● **Task brief**
In the records below, some lines hold the word "network". Copy each of those lines.

** Opening Provided entries block **

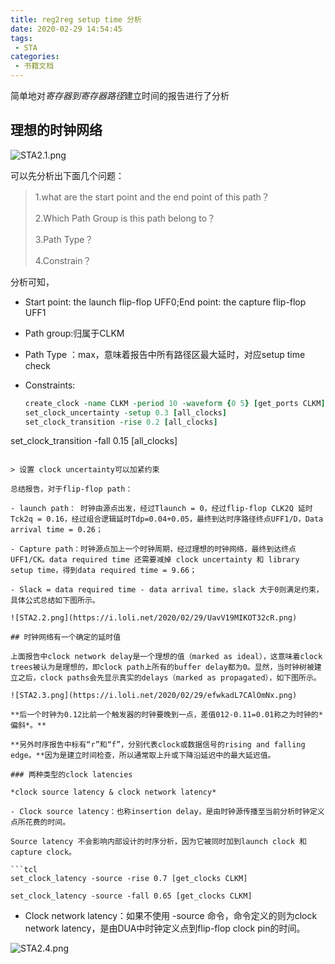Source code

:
 ```yaml
---
title: reg2reg setup time 分析
date: 2020-02-29 14:54:45
tags:
 - STA
categories:
 - 书籍文档
---
```




简单地对*寄存器到寄存器路径*建立时间的报告进行了分析

<!--more-->

## 理想的时钟网络

![STA2.1.png](https://i.loli.net/2020/02/29/ec9qmofu2OEhbXv.png) 

可以先分析出下面几个问题：

> 1.what are the start point and the end point of this path？
>
> 2.Which Path Group is this path belong to？
>
> 3.Path Type？
>
> 4.Constrain？

 分析可知，

- Start point: the launch flip-flop UFF0;End point: the capture flip-flop UFF1

- Path group:归属于CLKM

- Path Type ：max，意味着报告中所有路径区最大延时，对应setup time check

- Constraints:

  ```tcl
  create_clock -name CLKM -period 10 -waveform {0 5} [get_ports CLKM]
  set_clock_uncertainty -setup 0.3 [all_clocks]
  set_clock_transition -rise 0.2 [all_clocks]
set_clock_transition -fall 0.15 [all_clocks]
  ```
  
  > 设置 clock uncertainty可以加紧约束

总结报告，对于flip-flop path：

- launch path： 时钟由源点出发，经过Tlaunch = 0，经过flip-flop CLK2Q 延时Tck2q = 0.16，经过组合逻辑延时Tdp=0.04+0.05，最终到达时序路径终点UFF1/D，Data arrival time = 0.26；

- Capture path：时钟源点加上一个时钟周期，经过理想的时钟网络，最终到达终点UFF1/CK。data required time 还需要减掉 clock uncertainty 和 library setup time，得到data required time = 9.66；

- Slack = data required time - data arrival time，slack 大于0则满足约束，具体公式总结如下图所示。

![STA2.2.png](https://i.loli.net/2020/02/29/UavV19MIKOT32cR.png)

## 时钟网络有一个确定的延时值

上面报告中clock network delay是一个理想的值（marked as ideal），这意味着clock trees被认为是理想的，即clock path上所有的buffer delay都为0。显然，当时钟树被建立之后，clock paths会先显示真实的delays（marked as propagated），如下图所示。

![STA2.3.png](https://i.loli.net/2020/02/29/efwkadL7CAlOmNx.png) 

**后一个时钟为0.12比前一个触发器的时钟要晚到一点，差值012-0.11=0.01称之为时钟的*偏斜*。**

**另外时序报告中标有“r”和“f”，分别代表clock或数据信号的rising and falling edge。**因为是建立时间检查，所以通常取上升或下降沿延迟中的最大延迟值。 

### 两种类型的clock latencies

*clock source latency & clock network latency*

- Clock source latency：也称insertion delay，是由时钟源传播至当前分析时钟定义点所花费的时间。

  Source latency 不会影响内部设计的时序分析，因为它被同时加到launch clock 和capture clock。

  ```tcl
  set_clock_latency -source -rise 0.7 [get_clocks CLKM]
  
  set_clock_latency -source -fall 0.65 [get_clocks CLKM] 
  ```

- Clock network latency：如果不使用 -source 命令，命令定义的则为clock network latency，是由DUA中时钟定义点到flip-flop clock pin的时间。

![STA2.4.png](https://i.loli.net/2020/02/29/xhVU1BYlvqLASFe.png)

** Closing Provided entries block **

● **Answer section**
上面报告中clock network delay是一个理想的值（marked as ideal），这意味着clock trees被认为是理想的，即clock path上所有的buffer delay都为0。显然，当时钟树被建立之后，clock paths会先显示真实的delays（marked as propagated），如下图所示。
*clock source latency & clock network latency*
- Clock network latency：如果不使用 -source 命令，命令定义的则为clock network latency，是由DUA中时钟定义点到flip-flop clock pin的时间。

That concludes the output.